*EXERCISE BRIEF*. Scan the listing below for "Microsoft", then report every line that has it.
-------- RECORD SET --------
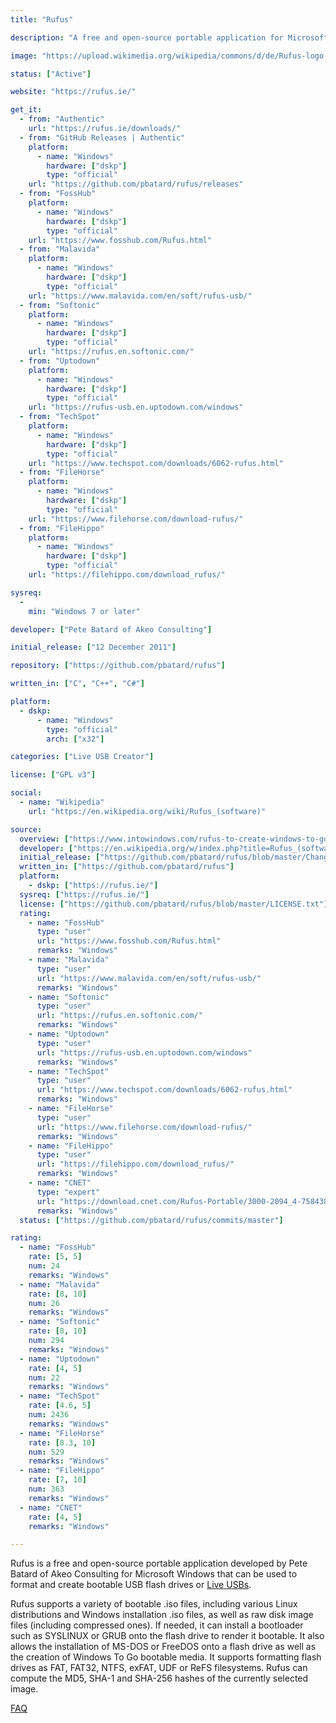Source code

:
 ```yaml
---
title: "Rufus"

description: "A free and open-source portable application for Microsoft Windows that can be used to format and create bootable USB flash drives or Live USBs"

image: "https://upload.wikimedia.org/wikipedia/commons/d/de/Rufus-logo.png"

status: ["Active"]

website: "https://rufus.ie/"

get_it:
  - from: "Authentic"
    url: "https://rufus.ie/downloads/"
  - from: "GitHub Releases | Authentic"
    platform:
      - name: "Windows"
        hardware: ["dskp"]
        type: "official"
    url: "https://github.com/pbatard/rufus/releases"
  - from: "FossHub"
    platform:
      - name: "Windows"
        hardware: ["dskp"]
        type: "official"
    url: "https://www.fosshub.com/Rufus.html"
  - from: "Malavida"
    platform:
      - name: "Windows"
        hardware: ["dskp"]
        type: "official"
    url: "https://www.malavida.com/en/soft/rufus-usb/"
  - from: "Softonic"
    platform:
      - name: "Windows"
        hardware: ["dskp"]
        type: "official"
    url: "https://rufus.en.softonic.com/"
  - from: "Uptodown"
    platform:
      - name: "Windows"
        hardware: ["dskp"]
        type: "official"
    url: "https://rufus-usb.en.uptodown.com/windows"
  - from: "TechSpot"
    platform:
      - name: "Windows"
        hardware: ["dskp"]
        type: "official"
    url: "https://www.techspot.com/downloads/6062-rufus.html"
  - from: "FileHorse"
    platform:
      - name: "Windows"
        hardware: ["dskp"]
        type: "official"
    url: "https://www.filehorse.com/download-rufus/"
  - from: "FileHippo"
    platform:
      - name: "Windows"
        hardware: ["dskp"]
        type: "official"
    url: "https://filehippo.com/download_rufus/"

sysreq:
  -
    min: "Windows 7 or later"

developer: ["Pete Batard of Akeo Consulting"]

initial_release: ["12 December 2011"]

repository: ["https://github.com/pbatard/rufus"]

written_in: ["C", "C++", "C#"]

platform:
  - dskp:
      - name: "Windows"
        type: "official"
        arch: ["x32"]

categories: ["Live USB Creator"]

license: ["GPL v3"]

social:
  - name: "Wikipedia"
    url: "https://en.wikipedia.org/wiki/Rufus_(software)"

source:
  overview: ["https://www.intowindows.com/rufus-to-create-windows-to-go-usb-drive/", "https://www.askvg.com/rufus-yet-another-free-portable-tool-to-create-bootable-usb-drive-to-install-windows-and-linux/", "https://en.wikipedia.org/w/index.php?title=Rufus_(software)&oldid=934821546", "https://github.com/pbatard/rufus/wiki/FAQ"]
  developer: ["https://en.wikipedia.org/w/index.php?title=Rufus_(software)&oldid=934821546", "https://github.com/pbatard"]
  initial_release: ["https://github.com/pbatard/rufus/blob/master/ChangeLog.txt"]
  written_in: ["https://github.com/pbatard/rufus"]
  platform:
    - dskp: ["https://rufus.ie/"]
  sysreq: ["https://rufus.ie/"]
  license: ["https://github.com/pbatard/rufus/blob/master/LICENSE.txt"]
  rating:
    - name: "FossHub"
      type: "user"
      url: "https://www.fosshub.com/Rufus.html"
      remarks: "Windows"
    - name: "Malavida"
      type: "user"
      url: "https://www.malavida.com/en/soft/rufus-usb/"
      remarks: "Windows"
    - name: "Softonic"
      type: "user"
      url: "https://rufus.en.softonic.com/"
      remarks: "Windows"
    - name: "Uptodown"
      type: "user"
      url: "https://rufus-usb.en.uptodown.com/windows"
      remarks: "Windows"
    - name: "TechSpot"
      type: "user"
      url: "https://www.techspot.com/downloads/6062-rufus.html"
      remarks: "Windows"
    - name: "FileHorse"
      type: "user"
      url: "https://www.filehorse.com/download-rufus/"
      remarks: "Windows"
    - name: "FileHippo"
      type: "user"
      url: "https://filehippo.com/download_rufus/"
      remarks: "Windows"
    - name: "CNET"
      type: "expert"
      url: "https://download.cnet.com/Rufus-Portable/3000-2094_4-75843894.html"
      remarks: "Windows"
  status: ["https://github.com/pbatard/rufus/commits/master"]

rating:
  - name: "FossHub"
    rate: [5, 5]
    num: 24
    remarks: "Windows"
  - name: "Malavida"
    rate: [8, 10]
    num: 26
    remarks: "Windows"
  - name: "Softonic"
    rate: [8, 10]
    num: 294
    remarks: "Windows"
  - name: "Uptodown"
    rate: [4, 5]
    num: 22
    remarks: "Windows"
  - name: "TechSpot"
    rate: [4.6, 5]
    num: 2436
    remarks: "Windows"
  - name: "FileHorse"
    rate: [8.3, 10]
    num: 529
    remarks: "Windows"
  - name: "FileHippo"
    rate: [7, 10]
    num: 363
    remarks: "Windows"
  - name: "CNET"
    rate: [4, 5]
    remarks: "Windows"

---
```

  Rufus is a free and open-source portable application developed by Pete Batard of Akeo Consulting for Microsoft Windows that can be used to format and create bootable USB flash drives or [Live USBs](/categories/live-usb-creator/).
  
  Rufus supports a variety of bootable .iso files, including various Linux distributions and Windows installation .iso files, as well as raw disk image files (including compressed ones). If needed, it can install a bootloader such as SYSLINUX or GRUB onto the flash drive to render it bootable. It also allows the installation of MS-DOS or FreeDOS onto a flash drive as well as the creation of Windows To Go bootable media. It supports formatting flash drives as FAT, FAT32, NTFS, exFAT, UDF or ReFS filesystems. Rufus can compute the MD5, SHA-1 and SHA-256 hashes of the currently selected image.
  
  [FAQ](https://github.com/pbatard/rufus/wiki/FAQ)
--------
*WRITTEN SOLUTION*.
description: "A free and open-source portable application for Microsoft Windows that can be used to format and create bootable USB flash drives or Live USBs"
  Rufus is a free and open-source portable application developed by Pete Batard of Akeo Consulting for Microsoft Windows that can be used to format and create bootable USB flash drives or [Live USBs](/categories/live-usb-creator/).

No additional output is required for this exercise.